*ABOUT THIS EXERCISE*:
Give the listing again word for word, excluding the pictures it contains.

____________

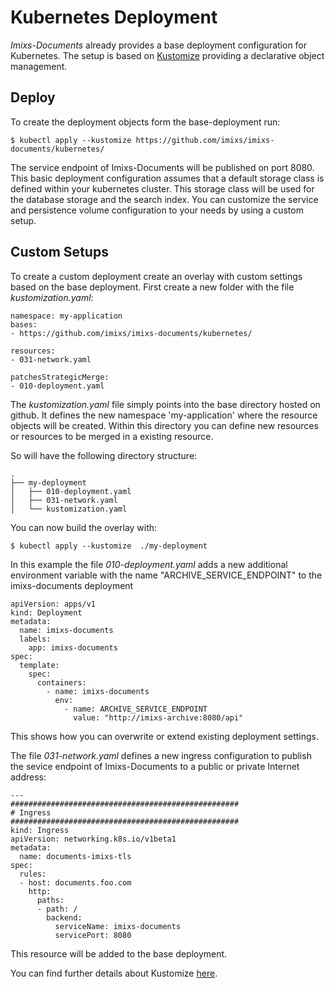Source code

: # Kubernetes Deployment

*Imixs-Documents* already provides a base deployment configuration for Kubernetes. The setup is based on [Kustomize](https://kubernetes.io/docs/tasks/manage-kubernetes-objects/kustomization/) providing a declarative object management.


## Deploy 

To create the deployment objects form the base-deployment run:

	$ kubectl apply --kustomize https://github.com/imixs/imixs-documents/kubernetes/

The service endpoint of Imixs-Documents will be published on port 8080.
This basic deployment configuration assumes that  a default storage class is defined within your kubernetes cluster. This storage class will be used for the database storage and the search index. You can customize the service and persistence volume configuration to your needs by using a custom setup.  
	

## Custom Setups

To create a custom deployment create an overlay with custom settings based on the base deployment. First create a new folder with the file *kustomization.yaml*:

	namespace: my-application
	bases:
	- https://github.com/imixs/imixs-documents/kubernetes/
	
	resources:
	- 031-network.yaml
	
	patchesStrategicMerge:
	- 010-deployment.yaml


The *kustomization.yaml* file simply points into the base directory hosted on github. It defines the new namespace 'my-application' where the resource objects will be created. Within this directory you can define new resources or resources to be merged in a existing resource. 

So will have the following directory structure:

	.
	├── my-deployment
	│   ├── 010-deployment.yaml
	│   ├── 031-network.yaml
	│   └── kustomization.yaml
	
You can now build the overlay with:

	$ kubectl apply --kustomize  ./my-deployment


In this example the file *010-deployment.yaml* adds a new additional environment variable with the name "ARCHIVE_SERVICE_ENDPOINT" to the imixs-documents deployment


	apiVersion: apps/v1
	kind: Deployment
	metadata:
	  name: imixs-documents
	  labels: 
	    app: imixs-documents
	spec:
	  template:
	    spec:
	      containers:
	        - name: imixs-documents
	          env:
	            - name: ARCHIVE_SERVICE_ENDPOINT
	              value: "http://imixs-archive:8080/api"
          
This shows how you can overwrite or extend existing deployment settings.          

The file *031-network.yaml* defines a new ingress configuration to publish the sevice endpoint of Imixs-Documents to a public or private Internet address:


	---
	###################################################
	# Ingress
	###################################################
	kind: Ingress
	apiVersion: networking.k8s.io/v1beta1
	metadata:
	  name: documents-imixs-tls
	spec:
	  rules:
	  - host: documents.foo.com
	    http:
	      paths:
	      - path: /
	        backend:
	          serviceName: imixs-documents
	          servicePort: 8080

This resource will be added to the base deployment.

          
You can find further details about Kustomize [here](https://github.com/imixs/imixs-cloud/blob/master/doc/KUSTOMIZE.md). 
          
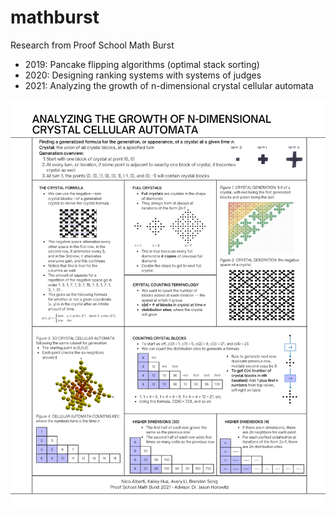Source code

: # mathburst
Research from Proof School Math Burst
- 2019: Pancake flipping algorithms (optimal stack sorting)
- 2020: Designing ranking systems with systems of judges
- 2021: Analyzing the growth of n-dimensional crystal cellular automata

![2021 Research](images/mathburst2021_img.png)
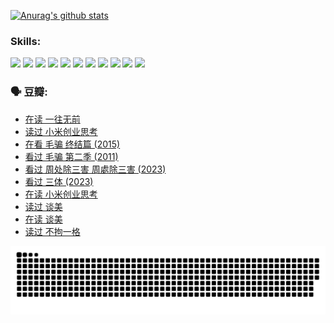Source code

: 
[![Anurag's github stats](https://github-readme-stats.vercel.app/api?username=w940853815)](https://github.com/anuraghazra/github-readme-stats)

### Skills:

<code><img height="32" src="https://cdn.jsdelivr.net/npm/simple-icons@v5/icons/python.svg"></code>
<code><img height="32" src="https://cdn.jsdelivr.net/npm/simple-icons@v5/icons/javascript.svg"></code>
<code><img height="32" src="https://cdn.jsdelivr.net/npm/simple-icons@v5/icons/django.svg"></code>
<code><img height="32" src="https://cdn.jsdelivr.net/npm/simple-icons@v5/icons/flask.svg"></code>
<code><img height="32" src="https://cdn.jsdelivr.net/npm/simple-icons@v5/icons/vuetify.svg"></code>
<code><img height="32" src="https://cdn.jsdelivr.net/npm/simple-icons@v5/icons/git.svg"></code>
<code><img height="32" src="https://cdn.jsdelivr.net/npm/simple-icons@v5/icons/docker.svg"></code>
<code><img height="32" src="https://cdn.jsdelivr.net/npm/simple-icons@v5/icons/postgresql.svg"></code>
<code><img height="32" src="https://cdn.jsdelivr.net/npm/simple-icons@v5/icons/elasticsearch.svg"></code>
<code><img height="32" src="https://cdn.jsdelivr.net/npm/simple-icons@v5/icons/macos.svg"></code>
<code><img height="32" src="https://cdn.jsdelivr.net/npm/simple-icons@v5/icons/linux.svg"></code>

### 🗣 豆瓣:

<!-- DOUBAN-ACTIVITIES:START -->
- [在读 一往无前](https://www.douban.com/people/136069238/status/4590507310/?_i=15408189)
- [读过 小米创业思考](https://www.douban.com/people/136069238/status/4590506983/?_i=15408189)
- [在看 毛骗 终结篇‎ (2015)](https://www.douban.com/people/136069238/status/4581971924/?_i=15408189)
- [看过 毛骗 第二季‎ (2011)](https://www.douban.com/people/136069238/status/4581971810/?_i=15408189)
- [看过 周处除三害 周處除三害‎ (2023)](https://www.douban.com/people/136069238/status/4575646701/?_i=15408189)
- [看过 三体‎ (2023)](https://www.douban.com/people/136069238/status/4574263039/?_i=15408189)
- [在读 小米创业思考](https://www.douban.com/people/136069238/status/4572047905/?_i=15408189)
- [读过 谈美](https://www.douban.com/people/136069238/status/4572047629/?_i=15408189)
- [在读 谈美](https://www.douban.com/people/136069238/status/4560861771/?_i=15408189)
- [读过 不拘一格](https://www.douban.com/people/136069238/status/4560861445/?_i=15408189)
<!-- DOUBAN-ACTIVITIES:END -->


![Snake animation](https://raw.githubusercontent.com/w940853815/w940853815/output/github-contribution-grid-snake.svg)

<!--
**w940853815/w940853815** is a ✨ _special_ ✨ repository because its `README.md` (this file) appears on your GitHub profile.

Here are some ideas to get you started:

- 🔭 I’m currently working on ...
- 🌱 I’m currently learning ...
- 👯 I’m looking to collaborate on ...
- 🤔 I’m looking for help with ...
- 💬 Ask me about ...
- 📫 How to reach me: ...
- 😄 Pronouns: ...
- ⚡ Fun fact: ...
-->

____________

*SOLUTION*:
Source code

: # Kubernetes Deployment

*Imixs-Documents* already provides a base deployment configuration for Kubernetes. The setup is based on [Kustomize](https://kubernetes.io/docs/tasks/manage-kubernetes-objects/kustomization/) providing a declarative object management.


## Deploy 

To create the deployment objects form the base-deployment run:

	$ kubectl apply --kustomize https://github.com/imixs/imixs-documents/kubernetes/

The service endpoint of Imixs-Documents will be published on port 8080.
This basic deployment configuration assumes that  a default storage class is defined within your kubernetes cluster. This storage class will be used for the database storage and the search index. You can customize the service and persistence volume configuration to your needs by using a custom setup.  
	

## Custom Setups

To create a custom deployment create an overlay with custom settings based on the base deployment. First create a new folder with the file *kustomization.yaml*:

	namespace: my-application
	bases:
	- https://github.com/imixs/imixs-documents/kubernetes/
	
	resources:
	- 031-network.yaml
	
	patchesStrategicMerge:
	- 010-deployment.yaml


The *kustomization.yaml* file simply points into the base directory hosted on github. It defines the new namespace 'my-application' where the resource objects will be created. Within this directory you can define new resources or resources to be merged in a existing resource. 

So will have the following directory structure:

	.
	├── my-deployment
	│   ├── 010-deployment.yaml
	│   ├── 031-network.yaml
	│   └── kustomization.yaml
	
You can now build the overlay with:

	$ kubectl apply --kustomize  ./my-deployment


In this example the file *010-deployment.yaml* adds a new additional environment variable with the name "ARCHIVE_SERVICE_ENDPOINT" to the imixs-documents deployment


	apiVersion: apps/v1
	kind: Deployment
	metadata:
	  name: imixs-documents
	  labels: 
	    app: imixs-documents
	spec:
	  template:
	    spec:
	      containers:
	        - name: imixs-documents
	          env:
	            - name: ARCHIVE_SERVICE_ENDPOINT
	              value: "http://imixs-archive:8080/api"
          
This shows how you can overwrite or extend existing deployment settings.          

The file *031-network.yaml* defines a new ingress configuration to publish the sevice endpoint of Imixs-Documents to a public or private Internet address:


	---
	###################################################
	# Ingress
	###################################################
	kind: Ingress
	apiVersion: networking.k8s.io/v1beta1
	metadata:
	  name: documents-imixs-tls
	spec:
	  rules:
	  - host: documents.foo.com
	    http:
	      paths:
	      - path: /
	        backend:
	          serviceName: imixs-documents
	          servicePort: 8080

This resource will be added to the base deployment.

          
You can find further details about Kustomize [here](https://github.com/imixs/imixs-cloud/blob/master/doc/KUSTOMIZE.md). 
          
Source code

: # mathburst
Research from Proof School Math Burst
- 2019: Pancake flipping algorithms (optimal stack sorting)
- 2020: Designing ranking systems with systems of judges
- 2021: Analyzing the growth of n-dimensional crystal cellular automata

![2021 Research](images/mathburst2021_img.png)
Source code

: 
[![Anurag's github stats](https://github-readme-stats.vercel.app/api?username=w940853815)](https://github.com/anuraghazra/github-readme-stats)

### Skills:

<code><img height="32" src="https://cdn.jsdelivr.net/npm/simple-icons@v5/icons/python.svg"></code>
<code><img height="32" src="https://cdn.jsdelivr.net/npm/simple-icons@v5/icons/javascript.svg"></code>
<code><img height="32" src="https://cdn.jsdelivr.net/npm/simple-icons@v5/icons/django.svg"></code>
<code><img height="32" src="https://cdn.jsdelivr.net/npm/simple-icons@v5/icons/flask.svg"></code>
<code><img height="32" src="https://cdn.jsdelivr.net/npm/simple-icons@v5/icons/vuetify.svg"></code>
<code><img height="32" src="https://cdn.jsdelivr.net/npm/simple-icons@v5/icons/git.svg"></code>
<code><img height="32" src="https://cdn.jsdelivr.net/npm/simple-icons@v5/icons/docker.svg"></code>
<code><img height="32" src="https://cdn.jsdelivr.net/npm/simple-icons@v5/icons/postgresql.svg"></code>
<code><img height="32" src="https://cdn.jsdelivr.net/npm/simple-icons@v5/icons/elasticsearch.svg"></code>
<code><img height="32" src="https://cdn.jsdelivr.net/npm/simple-icons@v5/icons/macos.svg"></code>
<code><img height="32" src="https://cdn.jsdelivr.net/npm/simple-icons@v5/icons/linux.svg"></code>

### 🗣 豆瓣:

<!-- DOUBAN-ACTIVITIES:START -->
- [在读 一往无前](https://www.douban.com/people/136069238/status/4590507310/?_i=15408189)
- [读过 小米创业思考](https://www.douban.com/people/136069238/status/4590506983/?_i=15408189)
- [在看 毛骗 终结篇‎ (2015)](https://www.douban.com/people/136069238/status/4581971924/?_i=15408189)
- [看过 毛骗 第二季‎ (2011)](https://www.douban.com/people/136069238/status/4581971810/?_i=15408189)
- [看过 周处除三害 周處除三害‎ (2023)](https://www.douban.com/people/136069238/status/4575646701/?_i=15408189)
- [看过 三体‎ (2023)](https://www.douban.com/people/136069238/status/4574263039/?_i=15408189)
- [在读 小米创业思考](https://www.douban.com/people/136069238/status/4572047905/?_i=15408189)
- [读过 谈美](https://www.douban.com/people/136069238/status/4572047629/?_i=15408189)
- [在读 谈美](https://www.douban.com/people/136069238/status/4560861771/?_i=15408189)
- [读过 不拘一格](https://www.douban.com/people/136069238/status/4560861445/?_i=15408189)
<!-- DOUBAN-ACTIVITIES:END -->


![Snake animation](https://raw.githubusercontent.com/w940853815/w940853815/output/github-contribution-grid-snake.svg)

<!--
**w940853815/w940853815** is a ✨ _special_ ✨ repository because its `README.md` (this file) appears on your GitHub profile.

Here are some ideas to get you started:

- 🔭 I’m currently working on ...
- 🌱 I’m currently learning ...
- 👯 I’m looking to collaborate on ...
- 🤔 I’m looking for help with ...
- 💬 Ask me about ...
- 📫 How to reach me: ...
- 😄 Pronouns: ...
- ⚡ Fun fact: ...
-->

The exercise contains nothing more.